[[ Input data open ]]

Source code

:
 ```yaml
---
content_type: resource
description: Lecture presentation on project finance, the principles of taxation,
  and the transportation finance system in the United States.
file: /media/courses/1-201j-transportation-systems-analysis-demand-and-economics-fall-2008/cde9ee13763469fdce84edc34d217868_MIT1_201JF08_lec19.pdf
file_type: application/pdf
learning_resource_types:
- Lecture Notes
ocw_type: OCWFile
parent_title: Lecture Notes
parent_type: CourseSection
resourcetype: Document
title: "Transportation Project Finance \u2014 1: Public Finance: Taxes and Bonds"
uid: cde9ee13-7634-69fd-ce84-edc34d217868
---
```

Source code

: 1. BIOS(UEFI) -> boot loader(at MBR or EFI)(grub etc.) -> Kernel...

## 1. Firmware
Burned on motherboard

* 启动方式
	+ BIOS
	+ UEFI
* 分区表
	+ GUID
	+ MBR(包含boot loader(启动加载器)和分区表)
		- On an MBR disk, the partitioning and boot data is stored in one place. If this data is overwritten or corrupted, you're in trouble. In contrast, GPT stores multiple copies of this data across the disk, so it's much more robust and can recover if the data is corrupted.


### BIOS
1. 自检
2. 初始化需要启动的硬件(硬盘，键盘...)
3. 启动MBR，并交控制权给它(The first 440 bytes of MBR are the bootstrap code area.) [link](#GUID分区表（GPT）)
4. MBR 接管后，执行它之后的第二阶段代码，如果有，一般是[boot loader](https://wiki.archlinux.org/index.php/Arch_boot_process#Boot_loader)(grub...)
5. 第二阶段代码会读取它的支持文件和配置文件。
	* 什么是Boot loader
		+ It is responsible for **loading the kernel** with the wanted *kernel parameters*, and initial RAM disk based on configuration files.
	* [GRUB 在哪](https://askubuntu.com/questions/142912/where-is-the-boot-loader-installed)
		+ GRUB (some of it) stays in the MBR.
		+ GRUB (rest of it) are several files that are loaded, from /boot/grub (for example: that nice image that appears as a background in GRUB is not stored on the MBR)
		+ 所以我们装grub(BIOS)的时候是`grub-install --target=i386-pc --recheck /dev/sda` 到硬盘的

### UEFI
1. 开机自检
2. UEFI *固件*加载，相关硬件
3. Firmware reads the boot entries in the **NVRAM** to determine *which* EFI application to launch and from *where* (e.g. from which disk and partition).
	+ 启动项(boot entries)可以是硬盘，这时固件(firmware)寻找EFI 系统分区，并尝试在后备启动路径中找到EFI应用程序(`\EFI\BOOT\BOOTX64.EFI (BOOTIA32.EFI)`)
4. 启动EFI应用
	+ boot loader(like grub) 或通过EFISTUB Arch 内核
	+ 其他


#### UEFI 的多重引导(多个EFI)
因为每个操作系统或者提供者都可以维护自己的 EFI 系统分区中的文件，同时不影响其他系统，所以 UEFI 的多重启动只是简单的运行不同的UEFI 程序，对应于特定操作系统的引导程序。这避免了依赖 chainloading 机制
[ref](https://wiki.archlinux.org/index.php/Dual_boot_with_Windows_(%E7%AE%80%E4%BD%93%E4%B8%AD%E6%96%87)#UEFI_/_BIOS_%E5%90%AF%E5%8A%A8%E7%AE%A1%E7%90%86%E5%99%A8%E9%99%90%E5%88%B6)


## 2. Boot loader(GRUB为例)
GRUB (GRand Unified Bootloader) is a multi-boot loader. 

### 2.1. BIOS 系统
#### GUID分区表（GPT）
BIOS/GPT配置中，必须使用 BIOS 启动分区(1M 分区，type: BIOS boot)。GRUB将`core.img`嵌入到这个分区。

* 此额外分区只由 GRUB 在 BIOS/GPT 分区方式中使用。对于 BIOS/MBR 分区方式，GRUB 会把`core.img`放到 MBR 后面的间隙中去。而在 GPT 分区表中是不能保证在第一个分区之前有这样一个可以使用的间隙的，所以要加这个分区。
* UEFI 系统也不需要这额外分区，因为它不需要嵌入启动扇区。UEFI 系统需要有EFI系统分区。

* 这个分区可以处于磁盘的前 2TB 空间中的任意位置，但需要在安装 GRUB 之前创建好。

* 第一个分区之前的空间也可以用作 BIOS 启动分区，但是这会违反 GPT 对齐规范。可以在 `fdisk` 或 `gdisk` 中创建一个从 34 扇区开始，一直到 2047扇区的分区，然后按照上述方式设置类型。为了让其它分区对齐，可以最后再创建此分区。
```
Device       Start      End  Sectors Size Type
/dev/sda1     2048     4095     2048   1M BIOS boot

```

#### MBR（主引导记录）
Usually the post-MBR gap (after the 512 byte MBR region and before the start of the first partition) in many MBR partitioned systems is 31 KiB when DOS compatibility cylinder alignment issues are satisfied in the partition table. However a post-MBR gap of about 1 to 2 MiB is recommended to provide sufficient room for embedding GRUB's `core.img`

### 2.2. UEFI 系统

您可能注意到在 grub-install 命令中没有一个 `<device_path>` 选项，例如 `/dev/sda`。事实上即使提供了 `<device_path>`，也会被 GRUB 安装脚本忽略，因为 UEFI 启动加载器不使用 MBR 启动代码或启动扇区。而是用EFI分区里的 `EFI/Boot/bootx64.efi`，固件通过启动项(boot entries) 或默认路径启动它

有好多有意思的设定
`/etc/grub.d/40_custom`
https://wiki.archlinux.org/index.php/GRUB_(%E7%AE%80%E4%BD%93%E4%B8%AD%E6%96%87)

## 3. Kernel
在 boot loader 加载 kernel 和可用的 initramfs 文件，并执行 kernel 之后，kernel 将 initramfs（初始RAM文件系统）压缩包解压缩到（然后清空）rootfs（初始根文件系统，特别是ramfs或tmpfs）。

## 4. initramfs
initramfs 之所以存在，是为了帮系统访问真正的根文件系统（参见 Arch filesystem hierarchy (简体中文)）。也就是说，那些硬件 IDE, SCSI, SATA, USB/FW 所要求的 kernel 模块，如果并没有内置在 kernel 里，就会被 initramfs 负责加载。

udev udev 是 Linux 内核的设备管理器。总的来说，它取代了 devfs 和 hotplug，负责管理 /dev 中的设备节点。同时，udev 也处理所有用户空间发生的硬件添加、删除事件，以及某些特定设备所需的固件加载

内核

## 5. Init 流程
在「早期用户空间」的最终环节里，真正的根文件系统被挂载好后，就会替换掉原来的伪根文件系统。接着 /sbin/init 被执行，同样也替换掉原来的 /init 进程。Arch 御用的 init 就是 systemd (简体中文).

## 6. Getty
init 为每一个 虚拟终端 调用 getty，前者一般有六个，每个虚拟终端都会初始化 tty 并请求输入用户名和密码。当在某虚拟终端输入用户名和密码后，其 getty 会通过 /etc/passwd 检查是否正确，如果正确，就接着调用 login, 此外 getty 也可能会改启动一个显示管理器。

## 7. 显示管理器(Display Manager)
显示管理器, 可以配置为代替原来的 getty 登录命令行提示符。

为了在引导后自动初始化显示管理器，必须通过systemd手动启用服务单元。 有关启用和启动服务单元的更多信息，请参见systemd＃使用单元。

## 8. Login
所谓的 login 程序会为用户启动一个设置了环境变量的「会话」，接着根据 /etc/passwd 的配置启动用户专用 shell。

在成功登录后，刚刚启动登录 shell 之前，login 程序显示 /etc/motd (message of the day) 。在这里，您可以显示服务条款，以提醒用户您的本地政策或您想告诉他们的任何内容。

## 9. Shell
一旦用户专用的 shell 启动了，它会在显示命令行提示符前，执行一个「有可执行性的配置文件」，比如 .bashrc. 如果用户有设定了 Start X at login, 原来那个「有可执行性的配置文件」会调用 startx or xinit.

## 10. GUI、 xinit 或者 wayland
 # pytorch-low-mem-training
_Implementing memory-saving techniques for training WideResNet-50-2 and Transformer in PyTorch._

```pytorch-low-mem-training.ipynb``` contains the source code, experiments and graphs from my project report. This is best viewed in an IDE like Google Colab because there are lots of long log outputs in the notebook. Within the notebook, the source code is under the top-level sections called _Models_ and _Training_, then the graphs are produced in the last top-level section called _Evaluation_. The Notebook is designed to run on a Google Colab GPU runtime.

[[ Input data closed ]]

▶ _What you need to do_
All lines above from the one with "#### MBR（主引导记录）" to the one with "## 3. Kernel", inclusive, should be copied exactly, and no other lines.

▶ _Completed exercise_
#### MBR（主引导记录）
Usually the post-MBR gap (after the 512 byte MBR region and before the start of the first partition) in many MBR partitioned systems is 31 KiB when DOS compatibility cylinder alignment issues are satisfied in the partition table. However a post-MBR gap of about 1 to 2 MiB is recommended to provide sufficient room for embedding GRUB's `core.img`

### 2.2. UEFI 系统

您可能注意到在 grub-install 命令中没有一个 `<device_path>` 选项，例如 `/dev/sda`。事实上即使提供了 `<device_path>`，也会被 GRUB 安装脚本忽略，因为 UEFI 启动加载器不使用 MBR 启动代码或启动扇区。而是用EFI分区里的 `EFI/Boot/bootx64.efi`，固件通过启动项(boot entries) 或默认路径启动它

有好多有意思的设定
`/etc/grub.d/40_custom`
https://wiki.archlinux.org/index.php/GRUB_(%E7%AE%80%E4%BD%93%E4%B8%AD%E6%96%87)

## 3. Kernel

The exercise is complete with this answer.